PROBLEM TO SOLVE →
Give the lines again exactly as they appear below, from the line with "(Applied Statistics)_, 73(2):420-443" to the line with "- 驗證導航欄摺疊或適配", both included, and only those lines. Leave every picture out.

STUDY MATERIAL →
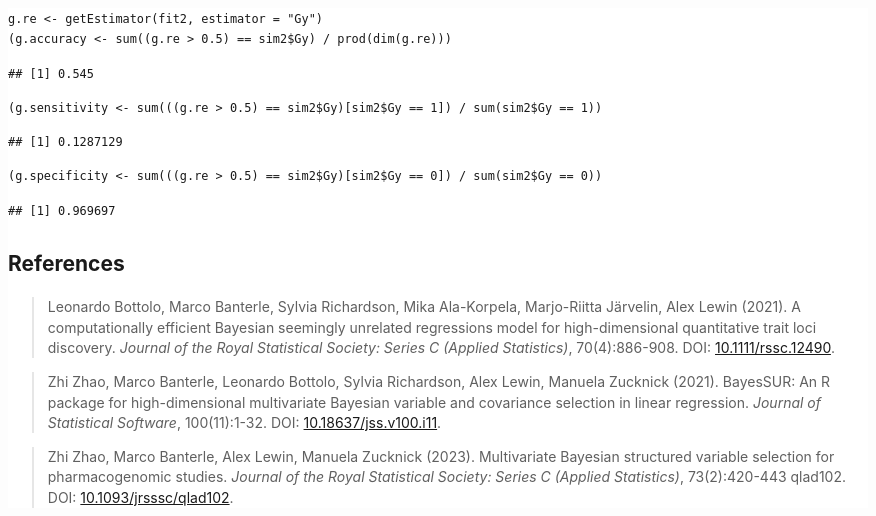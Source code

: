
 ```{r}
g.re <- getEstimator(fit2, estimator = "Gy")
(g.accuracy <- sum((g.re > 0.5) == sim2$Gy) / prod(dim(g.re)))
```

```
## [1] 0.545
```

```{r}
(g.sensitivity <- sum(((g.re > 0.5) == sim2$Gy)[sim2$Gy == 1]) / sum(sim2$Gy == 1))
```

```
## [1] 0.1287129
```

```{r}
(g.specificity <- sum(((g.re > 0.5) == sim2$Gy)[sim2$Gy == 0]) / sum(sim2$Gy == 0))
```

```
## [1] 0.969697
```

## References

> Leonardo Bottolo, Marco Banterle, Sylvia Richardson, Mika Ala-Korpela, Marjo-Riitta Järvelin, Alex Lewin (2021).
> A computationally efficient Bayesian seemingly unrelated regressions model for high-dimensional quantitative trait loci discovery.
> _Journal of the Royal Statistical Society: Series C (Applied Statistics)_, 70(4):886-908. DOI: [10.1111/rssc.12490](https://doi.org/10.1111/rssc.12490).

> Zhi Zhao, Marco Banterle, Leonardo Bottolo, Sylvia Richardson, Alex Lewin, Manuela Zucknick (2021).
> BayesSUR: An R package for high-dimensional multivariate Bayesian variable and covariance selection in linear regression.
> _Journal of Statistical Software_, 100(11):1-32. DOI: [10.18637/jss.v100.i11](https://doi.org/10.18637/jss.v100.i11).

> Zhi Zhao, Marco Banterle, Alex Lewin, Manuela Zucknick (2023).
> Multivariate Bayesian structured variable selection for pharmacogenomic studies.
> _Journal of the Royal Statistical Society: Series C (Applied Statistics)_, 73(2):420-443 qlad102. DOI: [10.1093/jrsssc/qlad102](https://doi.org/10.1093/jrsssc/qlad102).
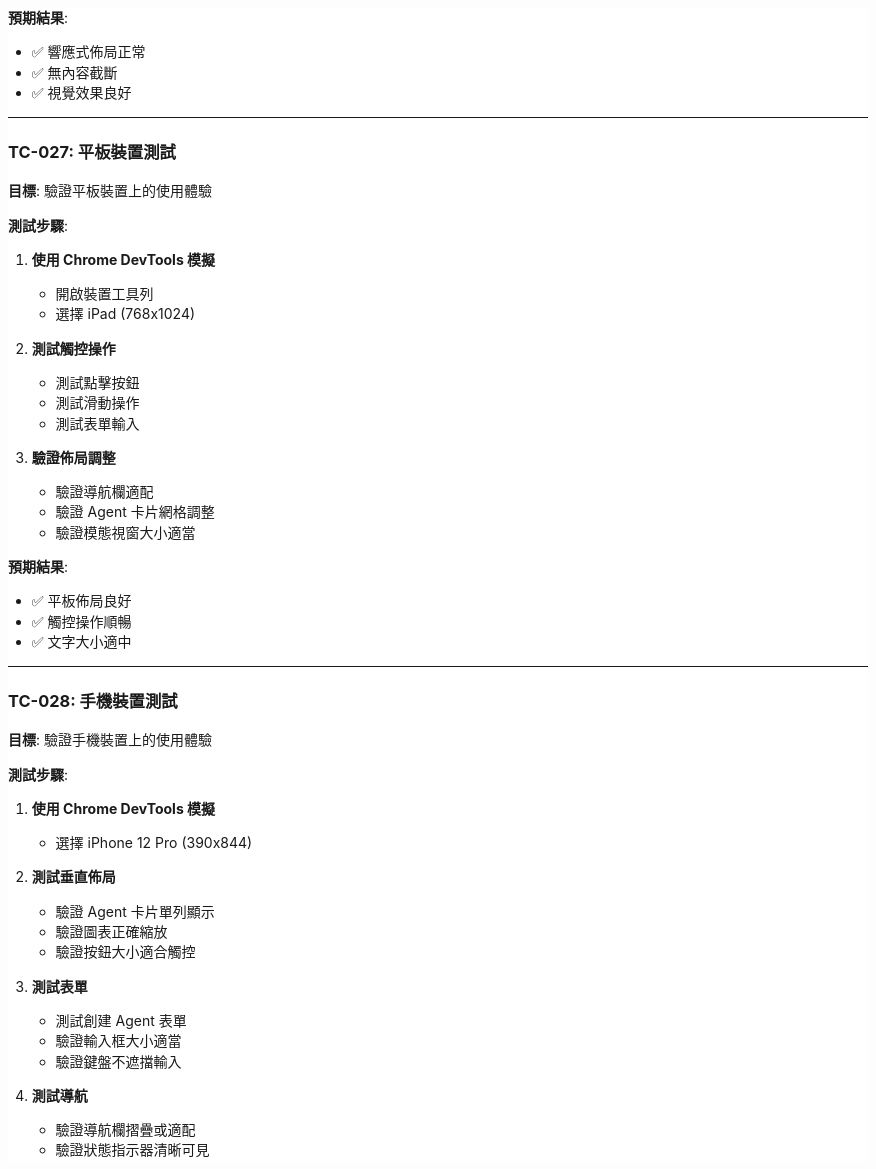 **預期結果**:

- ✅ 響應式佈局正常
- ✅ 無內容截斷
- ✅ 視覺效果良好

---

### TC-027: 平板裝置測試

**目標**: 驗證平板裝置上的使用體驗

**測試步驟**:

1. **使用 Chrome DevTools 模擬**
   - 開啟裝置工具列
   - 選擇 iPad (768x1024)

2. **測試觸控操作**
   - 測試點擊按鈕
   - 測試滑動操作
   - 測試表單輸入

3. **驗證佈局調整**
   - 驗證導航欄適配
   - 驗證 Agent 卡片網格調整
   - 驗證模態視窗大小適當

**預期結果**:

- ✅ 平板佈局良好
- ✅ 觸控操作順暢
- ✅ 文字大小適中

---

### TC-028: 手機裝置測試

**目標**: 驗證手機裝置上的使用體驗

**測試步驟**:

1. **使用 Chrome DevTools 模擬**
   - 選擇 iPhone 12 Pro (390x844)

2. **測試垂直佈局**
   - 驗證 Agent 卡片單列顯示
   - 驗證圖表正確縮放
   - 驗證按鈕大小適合觸控

3. **測試表單**
   - 測試創建 Agent 表單
   - 驗證輸入框大小適當
   - 驗證鍵盤不遮擋輸入

4. **測試導航**
   - 驗證導航欄摺疊或適配
   - 驗證狀態指示器清晰可見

RESPONSE TO THE TASK →
> _Journal of the Royal Statistical Society: Series C (Applied Statistics)_, 73(2):420-443 qlad102. DOI: [10.1093/jrsssc/qlad102](https://doi.org/10.1093/jrsssc/qlad102).
 **預期結果**:

- ✅ 響應式佈局正常
- ✅ 無內容截斷
- ✅ 視覺效果良好

---

### TC-027: 平板裝置測試

**目標**: 驗證平板裝置上的使用體驗

**測試步驟**:

1. **使用 Chrome DevTools 模擬**
   - 開啟裝置工具列
   - 選擇 iPad (768x1024)

2. **測試觸控操作**
   - 測試點擊按鈕
   - 測試滑動操作
   - 測試表單輸入

3. **驗證佈局調整**
   - 驗證導航欄適配
   - 驗證 Agent 卡片網格調整
   - 驗證模態視窗大小適當

**預期結果**:

- ✅ 平板佈局良好
- ✅ 觸控操作順暢
- ✅ 文字大小適中

---

### TC-028: 手機裝置測試

**目標**: 驗證手機裝置上的使用體驗

**測試步驟**:

1. **使用 Chrome DevTools 模擬**
   - 選擇 iPhone 12 Pro (390x844)

2. **測試垂直佈局**
   - 驗證 Agent 卡片單列顯示
   - 驗證圖表正確縮放
   - 驗證按鈕大小適合觸控

3. **測試表單**
   - 測試創建 Agent 表單
   - 驗證輸入框大小適當
   - 驗證鍵盤不遮擋輸入

4. **測試導航**
   - 驗證導航欄摺疊或適配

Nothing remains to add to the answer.